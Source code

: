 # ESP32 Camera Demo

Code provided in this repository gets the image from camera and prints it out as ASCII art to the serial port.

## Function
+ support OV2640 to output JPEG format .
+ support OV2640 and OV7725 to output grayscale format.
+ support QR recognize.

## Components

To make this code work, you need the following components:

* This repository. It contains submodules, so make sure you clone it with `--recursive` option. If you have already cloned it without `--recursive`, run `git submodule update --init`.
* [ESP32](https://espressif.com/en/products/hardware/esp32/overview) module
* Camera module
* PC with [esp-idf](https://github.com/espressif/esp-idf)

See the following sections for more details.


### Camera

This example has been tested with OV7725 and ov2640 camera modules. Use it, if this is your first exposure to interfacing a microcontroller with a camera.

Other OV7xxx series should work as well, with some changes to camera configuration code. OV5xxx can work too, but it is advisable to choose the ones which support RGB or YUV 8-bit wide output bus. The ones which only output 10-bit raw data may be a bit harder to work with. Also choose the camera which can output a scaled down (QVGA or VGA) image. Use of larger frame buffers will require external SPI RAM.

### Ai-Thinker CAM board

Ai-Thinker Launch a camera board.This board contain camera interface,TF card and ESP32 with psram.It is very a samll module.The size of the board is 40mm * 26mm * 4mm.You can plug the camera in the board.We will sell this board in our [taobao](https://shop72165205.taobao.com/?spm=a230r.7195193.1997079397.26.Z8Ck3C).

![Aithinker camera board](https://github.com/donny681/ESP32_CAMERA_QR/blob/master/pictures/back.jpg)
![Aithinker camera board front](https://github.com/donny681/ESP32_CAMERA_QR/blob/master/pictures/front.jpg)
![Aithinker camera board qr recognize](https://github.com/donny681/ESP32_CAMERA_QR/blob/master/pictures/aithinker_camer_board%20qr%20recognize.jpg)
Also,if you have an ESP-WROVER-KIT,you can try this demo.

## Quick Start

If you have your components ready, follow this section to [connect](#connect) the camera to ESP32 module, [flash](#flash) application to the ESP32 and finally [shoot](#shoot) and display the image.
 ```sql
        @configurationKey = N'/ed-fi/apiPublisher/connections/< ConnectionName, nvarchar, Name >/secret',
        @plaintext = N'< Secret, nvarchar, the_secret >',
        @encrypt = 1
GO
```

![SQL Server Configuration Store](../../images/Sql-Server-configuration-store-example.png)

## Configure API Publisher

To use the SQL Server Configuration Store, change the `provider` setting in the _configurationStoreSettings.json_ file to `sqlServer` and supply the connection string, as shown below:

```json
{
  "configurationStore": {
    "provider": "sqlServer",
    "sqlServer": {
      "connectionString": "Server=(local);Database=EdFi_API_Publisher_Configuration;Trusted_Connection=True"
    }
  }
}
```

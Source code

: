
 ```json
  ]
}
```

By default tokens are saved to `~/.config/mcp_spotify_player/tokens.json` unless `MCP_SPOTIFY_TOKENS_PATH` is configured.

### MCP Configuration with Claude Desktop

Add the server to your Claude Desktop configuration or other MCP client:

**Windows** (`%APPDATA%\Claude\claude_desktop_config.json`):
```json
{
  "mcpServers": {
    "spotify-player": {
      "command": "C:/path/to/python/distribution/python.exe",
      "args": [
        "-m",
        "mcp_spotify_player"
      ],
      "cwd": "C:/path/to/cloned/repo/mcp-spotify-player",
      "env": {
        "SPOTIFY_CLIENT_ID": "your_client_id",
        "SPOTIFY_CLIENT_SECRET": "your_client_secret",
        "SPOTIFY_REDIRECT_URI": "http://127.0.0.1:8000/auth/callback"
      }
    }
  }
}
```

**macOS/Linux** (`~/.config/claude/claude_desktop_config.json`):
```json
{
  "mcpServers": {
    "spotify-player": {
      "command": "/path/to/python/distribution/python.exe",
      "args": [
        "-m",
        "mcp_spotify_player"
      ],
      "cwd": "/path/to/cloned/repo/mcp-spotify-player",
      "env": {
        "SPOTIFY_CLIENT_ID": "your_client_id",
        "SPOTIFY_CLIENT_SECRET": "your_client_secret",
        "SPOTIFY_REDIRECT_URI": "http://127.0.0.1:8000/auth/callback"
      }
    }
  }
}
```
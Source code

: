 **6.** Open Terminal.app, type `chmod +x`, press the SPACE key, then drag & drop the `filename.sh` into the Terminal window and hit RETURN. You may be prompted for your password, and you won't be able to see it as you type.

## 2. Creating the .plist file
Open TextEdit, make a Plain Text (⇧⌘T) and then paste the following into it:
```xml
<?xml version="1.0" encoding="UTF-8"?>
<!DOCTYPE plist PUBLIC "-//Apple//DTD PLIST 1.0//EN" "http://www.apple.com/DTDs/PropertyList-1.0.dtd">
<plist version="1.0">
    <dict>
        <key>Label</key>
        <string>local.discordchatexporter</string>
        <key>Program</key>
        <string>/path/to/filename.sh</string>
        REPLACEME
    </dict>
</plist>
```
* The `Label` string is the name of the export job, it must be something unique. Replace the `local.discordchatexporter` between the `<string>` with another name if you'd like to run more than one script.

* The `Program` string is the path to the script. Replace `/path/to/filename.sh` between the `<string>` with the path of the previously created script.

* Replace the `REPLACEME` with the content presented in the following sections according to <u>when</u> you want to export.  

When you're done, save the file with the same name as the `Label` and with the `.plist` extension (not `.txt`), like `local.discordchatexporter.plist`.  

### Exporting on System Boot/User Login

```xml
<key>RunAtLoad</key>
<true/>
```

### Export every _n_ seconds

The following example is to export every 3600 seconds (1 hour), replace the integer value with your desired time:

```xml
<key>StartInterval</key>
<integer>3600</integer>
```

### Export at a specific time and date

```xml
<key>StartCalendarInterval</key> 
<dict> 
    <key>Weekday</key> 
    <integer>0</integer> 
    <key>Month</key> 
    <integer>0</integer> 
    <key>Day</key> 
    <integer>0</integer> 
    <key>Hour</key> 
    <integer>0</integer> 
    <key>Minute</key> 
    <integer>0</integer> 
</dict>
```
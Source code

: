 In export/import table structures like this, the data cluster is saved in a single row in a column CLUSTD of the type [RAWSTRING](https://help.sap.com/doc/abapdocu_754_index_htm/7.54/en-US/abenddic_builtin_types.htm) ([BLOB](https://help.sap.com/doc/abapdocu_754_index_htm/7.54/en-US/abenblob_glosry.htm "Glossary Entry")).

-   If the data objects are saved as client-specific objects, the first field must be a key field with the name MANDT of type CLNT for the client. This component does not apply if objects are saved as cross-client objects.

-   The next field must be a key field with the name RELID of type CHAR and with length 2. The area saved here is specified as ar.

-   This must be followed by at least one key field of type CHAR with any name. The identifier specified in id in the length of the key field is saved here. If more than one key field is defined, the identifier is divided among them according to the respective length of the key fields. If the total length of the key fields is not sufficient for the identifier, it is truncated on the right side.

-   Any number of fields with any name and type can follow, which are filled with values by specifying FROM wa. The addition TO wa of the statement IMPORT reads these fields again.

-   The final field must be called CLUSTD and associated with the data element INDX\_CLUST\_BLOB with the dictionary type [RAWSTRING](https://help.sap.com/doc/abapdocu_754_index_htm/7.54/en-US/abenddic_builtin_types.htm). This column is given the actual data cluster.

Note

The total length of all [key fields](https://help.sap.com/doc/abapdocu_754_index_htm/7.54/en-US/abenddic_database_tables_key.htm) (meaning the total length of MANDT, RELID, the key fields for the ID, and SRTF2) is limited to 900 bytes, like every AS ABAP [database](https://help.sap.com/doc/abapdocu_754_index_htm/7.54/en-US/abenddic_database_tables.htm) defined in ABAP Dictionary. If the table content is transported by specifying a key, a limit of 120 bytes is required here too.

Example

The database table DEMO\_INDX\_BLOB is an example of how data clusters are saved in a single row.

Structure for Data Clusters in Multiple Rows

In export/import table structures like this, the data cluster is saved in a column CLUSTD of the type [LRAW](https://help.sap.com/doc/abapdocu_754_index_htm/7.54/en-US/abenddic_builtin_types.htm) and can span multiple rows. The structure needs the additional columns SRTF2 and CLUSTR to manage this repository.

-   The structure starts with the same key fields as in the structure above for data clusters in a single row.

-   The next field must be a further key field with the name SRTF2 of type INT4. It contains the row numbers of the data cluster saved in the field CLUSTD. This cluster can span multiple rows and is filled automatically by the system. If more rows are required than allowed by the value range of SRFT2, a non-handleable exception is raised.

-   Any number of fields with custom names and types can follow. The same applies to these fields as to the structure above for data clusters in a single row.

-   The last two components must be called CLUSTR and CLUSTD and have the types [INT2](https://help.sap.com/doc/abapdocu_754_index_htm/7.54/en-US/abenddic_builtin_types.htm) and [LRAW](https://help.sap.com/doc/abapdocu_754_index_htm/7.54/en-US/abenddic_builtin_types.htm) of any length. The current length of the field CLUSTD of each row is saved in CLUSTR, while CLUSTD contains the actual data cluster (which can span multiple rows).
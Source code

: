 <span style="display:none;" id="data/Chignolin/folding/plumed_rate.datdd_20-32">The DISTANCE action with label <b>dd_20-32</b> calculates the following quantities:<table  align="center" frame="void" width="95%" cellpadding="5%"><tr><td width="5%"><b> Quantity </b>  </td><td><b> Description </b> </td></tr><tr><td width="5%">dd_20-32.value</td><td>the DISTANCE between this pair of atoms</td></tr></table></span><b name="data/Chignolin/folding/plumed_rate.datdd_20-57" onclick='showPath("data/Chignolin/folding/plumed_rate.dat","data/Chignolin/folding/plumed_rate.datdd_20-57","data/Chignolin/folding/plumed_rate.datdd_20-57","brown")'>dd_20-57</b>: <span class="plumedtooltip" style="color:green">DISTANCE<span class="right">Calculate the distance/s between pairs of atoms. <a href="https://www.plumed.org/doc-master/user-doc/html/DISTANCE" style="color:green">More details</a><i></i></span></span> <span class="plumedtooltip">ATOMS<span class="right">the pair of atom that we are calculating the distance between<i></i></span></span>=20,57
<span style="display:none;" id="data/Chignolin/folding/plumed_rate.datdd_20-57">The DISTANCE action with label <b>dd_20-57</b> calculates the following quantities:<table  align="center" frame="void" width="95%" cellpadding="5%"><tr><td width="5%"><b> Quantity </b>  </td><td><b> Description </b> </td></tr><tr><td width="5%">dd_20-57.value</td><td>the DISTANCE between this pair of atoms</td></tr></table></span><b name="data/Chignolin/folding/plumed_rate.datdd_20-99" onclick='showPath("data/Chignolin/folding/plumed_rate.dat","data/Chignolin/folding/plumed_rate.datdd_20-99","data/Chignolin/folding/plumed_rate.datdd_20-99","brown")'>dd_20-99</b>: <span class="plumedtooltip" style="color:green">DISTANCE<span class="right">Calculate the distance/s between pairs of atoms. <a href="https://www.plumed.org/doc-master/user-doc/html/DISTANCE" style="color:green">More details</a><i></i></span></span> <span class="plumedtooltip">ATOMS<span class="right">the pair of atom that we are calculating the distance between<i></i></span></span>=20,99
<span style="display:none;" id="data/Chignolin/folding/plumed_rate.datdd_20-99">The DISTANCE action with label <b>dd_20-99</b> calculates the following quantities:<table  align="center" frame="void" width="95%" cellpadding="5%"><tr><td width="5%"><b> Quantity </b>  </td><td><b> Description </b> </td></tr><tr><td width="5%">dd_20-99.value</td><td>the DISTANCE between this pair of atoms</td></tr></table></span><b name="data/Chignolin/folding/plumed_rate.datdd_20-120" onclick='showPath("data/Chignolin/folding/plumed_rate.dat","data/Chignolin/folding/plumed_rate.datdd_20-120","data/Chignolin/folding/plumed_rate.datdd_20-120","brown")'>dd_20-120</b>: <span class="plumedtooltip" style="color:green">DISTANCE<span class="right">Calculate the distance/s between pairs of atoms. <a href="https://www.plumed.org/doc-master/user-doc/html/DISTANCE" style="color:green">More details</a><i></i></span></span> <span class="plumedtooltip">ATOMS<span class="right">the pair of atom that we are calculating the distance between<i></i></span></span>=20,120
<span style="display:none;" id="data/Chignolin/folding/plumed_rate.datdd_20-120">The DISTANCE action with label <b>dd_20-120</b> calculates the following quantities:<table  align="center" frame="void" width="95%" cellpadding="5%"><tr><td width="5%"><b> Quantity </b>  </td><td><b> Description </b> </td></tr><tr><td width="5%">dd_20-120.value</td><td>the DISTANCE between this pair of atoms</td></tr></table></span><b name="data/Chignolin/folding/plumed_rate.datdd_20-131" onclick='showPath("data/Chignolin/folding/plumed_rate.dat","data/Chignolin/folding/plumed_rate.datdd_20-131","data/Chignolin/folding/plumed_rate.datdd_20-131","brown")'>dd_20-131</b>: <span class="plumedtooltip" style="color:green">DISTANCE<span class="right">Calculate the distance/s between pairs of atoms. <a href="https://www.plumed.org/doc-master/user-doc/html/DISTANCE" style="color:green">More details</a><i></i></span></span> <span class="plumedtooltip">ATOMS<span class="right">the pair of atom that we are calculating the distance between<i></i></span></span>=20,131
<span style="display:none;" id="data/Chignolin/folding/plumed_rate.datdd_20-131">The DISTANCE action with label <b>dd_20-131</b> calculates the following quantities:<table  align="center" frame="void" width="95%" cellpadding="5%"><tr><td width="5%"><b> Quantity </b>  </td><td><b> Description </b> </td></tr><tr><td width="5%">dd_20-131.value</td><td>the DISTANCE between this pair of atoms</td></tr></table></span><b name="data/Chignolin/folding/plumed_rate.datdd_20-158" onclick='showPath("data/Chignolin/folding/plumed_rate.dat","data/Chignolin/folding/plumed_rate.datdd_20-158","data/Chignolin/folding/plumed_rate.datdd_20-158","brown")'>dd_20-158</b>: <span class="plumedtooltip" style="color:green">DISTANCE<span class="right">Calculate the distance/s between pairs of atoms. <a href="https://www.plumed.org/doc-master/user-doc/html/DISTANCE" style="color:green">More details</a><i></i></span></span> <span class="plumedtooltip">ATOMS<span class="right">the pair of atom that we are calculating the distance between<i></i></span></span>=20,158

__Aim of the exercise__
Set down exactly the lines that begin the records and continue through the line bearing "Ai-Thinker Launch a"; include both ends.

__Task answer__
Source code

: # ESP32 Camera Demo

Code provided in this repository gets the image from camera and prints it out as ASCII art to the serial port.

## Function
+ support OV2640 to output JPEG format .
+ support OV2640 and OV7725 to output grayscale format.
+ support QR recognize.

## Components

To make this code work, you need the following components:

* This repository. It contains submodules, so make sure you clone it with `--recursive` option. If you have already cloned it without `--recursive`, run `git submodule update --init`.
* [ESP32](https://espressif.com/en/products/hardware/esp32/overview) module
* Camera module
* PC with [esp-idf](https://github.com/espressif/esp-idf)

See the following sections for more details.


### Camera

This example has been tested with OV7725 and ov2640 camera modules. Use it, if this is your first exposure to interfacing a microcontroller with a camera.

Other OV7xxx series should work as well, with some changes to camera configuration code. OV5xxx can work too, but it is advisable to choose the ones which support RGB or YUV 8-bit wide output bus. The ones which only output 10-bit raw data may be a bit harder to work with. Also choose the camera which can output a scaled down (QVGA or VGA) image. Use of larger frame buffers will require external SPI RAM.

### Ai-Thinker CAM board

Ai-Thinker Launch a camera board.This board contain camera interface,TF card and ESP32 with psram.It is very a samll module.The size of the board is 40mm * 26mm * 4mm.You can plug the camera in the board.We will sell this board in our [taobao](https://shop72165205.taobao.com/?spm=a230r.7195193.1997079397.26.Z8Ck3C).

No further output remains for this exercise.